(Records provided)

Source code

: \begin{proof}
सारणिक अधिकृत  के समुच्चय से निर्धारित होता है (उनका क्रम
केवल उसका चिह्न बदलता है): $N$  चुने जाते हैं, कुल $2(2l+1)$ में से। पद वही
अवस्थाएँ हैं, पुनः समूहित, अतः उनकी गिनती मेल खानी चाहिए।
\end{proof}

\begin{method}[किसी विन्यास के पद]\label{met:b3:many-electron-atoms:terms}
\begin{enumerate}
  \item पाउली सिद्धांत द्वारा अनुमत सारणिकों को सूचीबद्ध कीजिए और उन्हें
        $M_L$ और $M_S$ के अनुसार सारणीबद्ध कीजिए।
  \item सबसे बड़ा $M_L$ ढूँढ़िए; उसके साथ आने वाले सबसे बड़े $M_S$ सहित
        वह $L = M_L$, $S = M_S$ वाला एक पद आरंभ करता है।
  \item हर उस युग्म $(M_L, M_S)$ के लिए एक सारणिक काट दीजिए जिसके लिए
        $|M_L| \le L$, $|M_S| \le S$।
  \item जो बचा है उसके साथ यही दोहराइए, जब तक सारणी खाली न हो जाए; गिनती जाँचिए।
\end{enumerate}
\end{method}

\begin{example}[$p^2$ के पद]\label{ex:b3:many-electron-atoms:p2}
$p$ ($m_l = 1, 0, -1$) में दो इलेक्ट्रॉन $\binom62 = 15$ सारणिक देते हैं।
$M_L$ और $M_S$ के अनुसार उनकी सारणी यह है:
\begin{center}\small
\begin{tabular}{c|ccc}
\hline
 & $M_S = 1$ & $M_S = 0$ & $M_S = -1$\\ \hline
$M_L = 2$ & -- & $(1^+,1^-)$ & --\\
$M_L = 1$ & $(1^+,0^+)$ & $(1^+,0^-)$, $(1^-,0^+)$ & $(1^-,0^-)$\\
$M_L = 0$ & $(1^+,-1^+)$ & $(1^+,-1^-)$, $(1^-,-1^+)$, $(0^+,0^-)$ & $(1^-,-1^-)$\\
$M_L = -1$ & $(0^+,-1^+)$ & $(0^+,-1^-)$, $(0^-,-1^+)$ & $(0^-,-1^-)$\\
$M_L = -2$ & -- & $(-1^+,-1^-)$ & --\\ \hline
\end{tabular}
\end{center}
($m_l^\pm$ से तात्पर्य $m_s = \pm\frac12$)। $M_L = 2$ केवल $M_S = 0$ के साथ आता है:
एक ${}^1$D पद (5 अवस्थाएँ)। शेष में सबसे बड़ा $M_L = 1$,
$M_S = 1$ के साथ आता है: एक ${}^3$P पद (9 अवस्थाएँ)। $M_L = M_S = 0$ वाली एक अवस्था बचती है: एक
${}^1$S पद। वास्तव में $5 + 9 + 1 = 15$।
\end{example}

(End Records provided)
(Records provided)

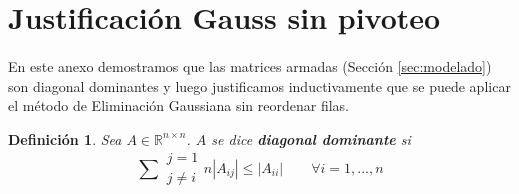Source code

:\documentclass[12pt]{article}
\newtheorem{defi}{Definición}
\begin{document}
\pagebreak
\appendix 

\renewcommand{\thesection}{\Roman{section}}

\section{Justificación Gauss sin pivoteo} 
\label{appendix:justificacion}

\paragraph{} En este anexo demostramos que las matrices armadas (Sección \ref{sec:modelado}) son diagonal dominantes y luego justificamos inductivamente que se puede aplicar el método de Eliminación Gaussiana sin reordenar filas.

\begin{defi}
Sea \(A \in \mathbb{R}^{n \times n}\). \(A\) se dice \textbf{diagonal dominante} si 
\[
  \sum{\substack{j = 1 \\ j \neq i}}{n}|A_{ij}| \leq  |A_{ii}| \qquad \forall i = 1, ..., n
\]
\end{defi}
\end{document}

(End Records provided)
(Records provided)

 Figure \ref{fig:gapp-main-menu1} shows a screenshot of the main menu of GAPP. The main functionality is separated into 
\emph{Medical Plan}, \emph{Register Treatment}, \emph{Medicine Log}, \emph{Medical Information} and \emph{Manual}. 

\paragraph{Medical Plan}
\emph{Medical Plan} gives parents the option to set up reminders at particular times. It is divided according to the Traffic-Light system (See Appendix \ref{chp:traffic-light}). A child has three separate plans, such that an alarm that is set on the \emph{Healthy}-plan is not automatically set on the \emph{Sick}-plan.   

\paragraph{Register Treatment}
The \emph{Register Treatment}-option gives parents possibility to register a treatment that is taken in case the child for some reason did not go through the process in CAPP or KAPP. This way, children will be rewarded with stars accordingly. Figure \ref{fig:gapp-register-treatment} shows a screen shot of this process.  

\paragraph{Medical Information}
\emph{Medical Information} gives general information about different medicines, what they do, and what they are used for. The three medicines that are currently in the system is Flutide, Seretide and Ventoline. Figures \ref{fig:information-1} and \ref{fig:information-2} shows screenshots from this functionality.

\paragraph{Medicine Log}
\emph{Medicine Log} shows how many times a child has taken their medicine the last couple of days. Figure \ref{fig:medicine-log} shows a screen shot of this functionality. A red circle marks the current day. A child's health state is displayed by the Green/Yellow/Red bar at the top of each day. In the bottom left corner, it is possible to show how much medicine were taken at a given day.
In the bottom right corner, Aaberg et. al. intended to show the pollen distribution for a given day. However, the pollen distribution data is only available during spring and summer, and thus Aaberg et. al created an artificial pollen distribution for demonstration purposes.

(End Records provided)

Task instructions
Look above for the line with "अवस्थाएँ हैं, पुनः" and the line with "कीजिए और उन्हें"; transcribe both and all lines in between, exactly, and nothing else.

Reply
अवस्थाएँ हैं, पुनः समूहित, अतः उनकी गिनती मेल खानी चाहिए।
\end{proof}

\begin{method}[किसी विन्यास के पद]\label{met:b3:many-electron-atoms:terms}
\begin{enumerate}
  \item पाउली सिद्धांत द्वारा अनुमत सारणिकों को सूचीबद्ध कीजिए और उन्हें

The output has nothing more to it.